Há uns dois, três anos atrás, ganhei da minha amiga Teresa uma cópia da sua coleção de textos publicados no jornal Folha de São Paulo. Textos da Dulce Critelli e do Contardo Calligaris publicados de 2006 a 2009. Presente sem nenhum outro motivo senão a generosidade da minha amiga, sempre dedicada a partilhar seus interesses. Guardei o presente e, desde então, passei a dedicar alguma atenção aos colunistas de jornal. Leio os textos publicados na Folha sempre que posso. O último que me chamou a atenção foi escrito pelo Contardo, o "Paidrastos" (e "mãedrastas").

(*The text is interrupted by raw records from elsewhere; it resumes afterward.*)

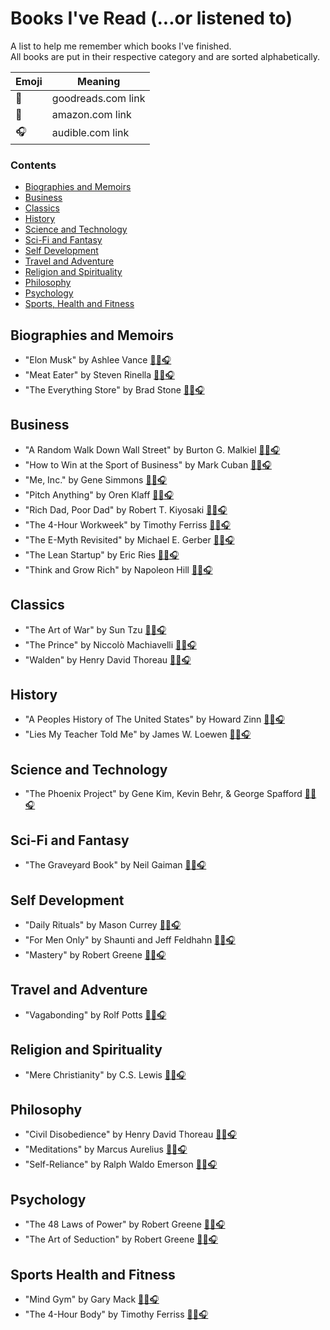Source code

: # Books I've Read (...or listened to)

A list to help me remember which books I've finished.  
All books are put in their respective category and are sorted alphabetically.

|  Emoji |  Meaning |
|---|---|
| 📘 |goodreads.com link|
| 📖 |amazon.com link|
| 🎧 |audible.com link|


### Contents
- [Biographies and Memoirs](#biographies-and-memoirs)
- [Business](#business)
- [Classics](#classics)
- [History](#history)
- [Science and Technology](#science-and-technology)
- [Sci-Fi and Fantasy](#sci-fi-and-fantasy)
- [Self Development](#self-development)
- [Travel and Adventure](#travel-and-adventure)
- [Religion and Spirituality](#religion-and-spirituality)
- [Philosophy](#philosophy)
- [Psychology](#psychology)
- [Sports, Health and Fitness](#sports-health-and-fitness)


## Biographies and Memoirs
* "Elon Musk" by Ashlee Vance [📘](https://www.goodreads.com/book/show/25541028-elon-musk)[📖]()[🎧]()
* "Meat Eater" by Steven Rinella [📘](https://www.goodreads.com/book/show/13330600-meat-eater)[📖]()[🎧]()
* "The Everything Store" by Brad Stone [📘](https://www.goodreads.com/book/show/17660462-the-everything-store)[📖]()[🎧]()


## Business
* "A Random Walk Down Wall Street" by Burton G. Malkiel [📘](https://www.goodreads.com/book/show/900892.A_Random_Walk_Down_Wall_Street)[📖]()[🎧]()
* "How to Win at the Sport of Business" by Mark Cuban [📘](https://www.goodreads.com/book/show/25541028-elon-musk)[📖]()[🎧]()
* "Me, Inc." by Gene Simmons [📘](https://www.goodreads.com/book/show/20721967-me-inc)[📖]()[🎧]()
* "Pitch Anything" by Oren Klaff [📘](https://www.goodreads.com/book/show/10321016-pitch-anything)[📖]()[🎧]()
* "Rich Dad, Poor Dad" by Robert T. Kiyosaki [📘](https://www.goodreads.com/book/show/69571.Rich_Dad_Poor_Dad)[📖]()[🎧]()
* "The 4-Hour Workweek" by Timothy Ferriss [📘](https://www.goodreads.com/book/show/368593.The_4_Hour_Workweek)[📖]()[🎧]()
* "The E-Myth Revisited" by Michael E. Gerber [📘](https://www.goodreads.com/book/show/81948.The_E_Myth_Revisited)[📖]()[🎧]()
* "The Lean Startup" by Eric Ries [📘](https://www.goodreads.com/book/show/10127019-the-lean-startup)[📖]()[🎧]()
* "Think and Grow Rich" by Napoleon Hill [📘](https://www.goodreads.com/book/show/30186948-think-and-grow-rich)[📖]()[🎧]()


## Classics
* "The Art of War" by Sun Tzu [📘](https://www.goodreads.com/book/show/10534.The_Art_of_War)[📖]()[🎧]()
* "The Prince" by  Niccolò Machiavelli [📘](https://www.goodreads.com/book/show/28862.The_Prince)[📖]()[🎧]()
* "Walden" by Henry David Thoreau [📘](https://www.goodreads.com/book/show/16902.Walden)[📖]()[🎧]()


## History
* "A Peoples History of The United States" by Howard Zinn [📘](https://www.goodreads.com/book/show/2767.A_People_s_History_of_the_United_States)[📖](https://www.amazon.com/gp/product/0060838655)[🎧](https://www.audible.com/pd/A-Peoples-History-of-the-United-States-Audiobook/B002V5CKGE)
* "Lies My Teacher Told Me" by James W. Loewen [📘](https://www.goodreads.com/book/show/296662.Lies_My_Teacher_Told_Me)[📖]()[🎧]()


## Science and Technology
* "The Phoenix Project" by Gene Kim, Kevin Behr, & George Spafford [📘](https://www.goodreads.com/book/show/17255186-the-phoenix-project)[📖]()[🎧]()


## Sci-Fi and Fantasy
* "The Graveyard Book" by Neil Gaiman [📘](https://www.goodreads.com/book/show/2213661.The_Graveyard_Book)[📖]()[🎧]()


## Self Development
* "Daily Rituals" by Mason Currey [📘](https://www.goodreads.com/book/show/15799151-daily-rituals)[📖]()[🎧]()
* "For Men Only" by Shaunti and Jeff Feldhahn [📘](https://www.goodreads.com/book/show/49149.For_Men_Only)[📖]()[🎧]()
* "Mastery" by Robert Greene [📘](https://www.goodreads.com/book/show/13589182-mastery)[📖]()[🎧]()


## Travel and Adventure
* "Vagabonding" by Rolf Potts [📘](https://www.goodreads.com/book/show/100247.Vagabonding)[📖]()[🎧]()


## Religion and Spirituality
* "Mere Christianity" by C.S. Lewis [📘](https://www.goodreads.com/book/show/11138.Mere_Christianity)[📖]()[🎧]()


## Philosophy
* "Civil Disobedience" by Henry David Thoreau [📘](https://www.goodreads.com/book/show/18626866-civil-disobedience)[📖]()[🎧]()
* "Meditations" by Marcus Aurelius [📘](https://www.goodreads.com/book/show/30659.Meditations)[📖]()[🎧]()
* "Self-Reliance" by Ralph Waldo Emerson [📘](https://www.goodreads.com/book/show/1760630.Self_Reliance)[📖]()[🎧]()
 

## Psychology
* "The 48 Laws of Power" by Robert Greene [📘](https://www.goodreads.com/book/show/1303.The_48_Laws_of_Power)[📖]()[🎧]()
* "The Art of Seduction" by Robert Greene  [📘](https://www.goodreads.com/book/show/20995.The_Art_of_Seduction)[📖]()[🎧]()


## Sports Health and Fitness
* "Mind Gym" by Gary Mack [📘](https://www.goodreads.com/book/show/451720.Mind_Gym)[📖]()[🎧]()
* "The 4-Hour Body" by Timothy Ferriss [📘](https://www.goodreads.com/book/show/7148931-the-4-hour-body)[📖]()[🎧]()

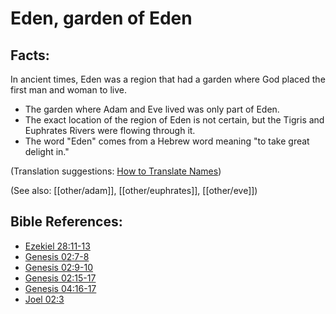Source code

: # Eden, garden of Eden #

## Facts: ##

In ancient times, Eden was a region that had a garden where God placed the first man and woman to live.

* The garden where Adam and Eve lived was only part of Eden.
* The exact location of the region of Eden is not certain, but the Tigris and Euphrates Rivers were flowing through it.
* The word "Eden" comes from a Hebrew word meaning "to take great delight in."

(Translation suggestions: [How to Translate Names](en/ta-vol1/translate/man/translate-names))

(See also: [[other/adam]], [[other/euphrates]], [[other/eve]])

## Bible References: ##

* [Ezekiel 28:11-13](en/tn/ezk/help/28/11)
* [Genesis 02:7-8](en/tn/gen/help/02/07)
* [Genesis 02:9-10](en/tn/gen/help/02/09)
* [Genesis 02:15-17](en/tn/gen/help/02/15)
* [Genesis 04:16-17](en/tn/gen/help/04/16)
* [Joel 02:3](en/tn/jol/help/02/03)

Na prática, eu nunca tive nem uma coisa nem outra, nem paidrasto nem mãedrasta, embora meus pais sejam divorciados há mais de trinta anos.  A última vez que vi meu pai foi no dia da assinatura de tal acerto. Não sei se algum dia me torturei por não ter sido motivo o suficiente para que meus progenitores continuassem juntos, como diz o Contardo... Antes teria coisas piores para lamentar. Por exemplo, a atitude de uma mãe que só concordou em assinar o tal divórcio após convencer o marido de que deveria desaparecer e não mais ver os filhos. Ou seria ainda pior a atitude do marido que concordou e cumpriu a promessa?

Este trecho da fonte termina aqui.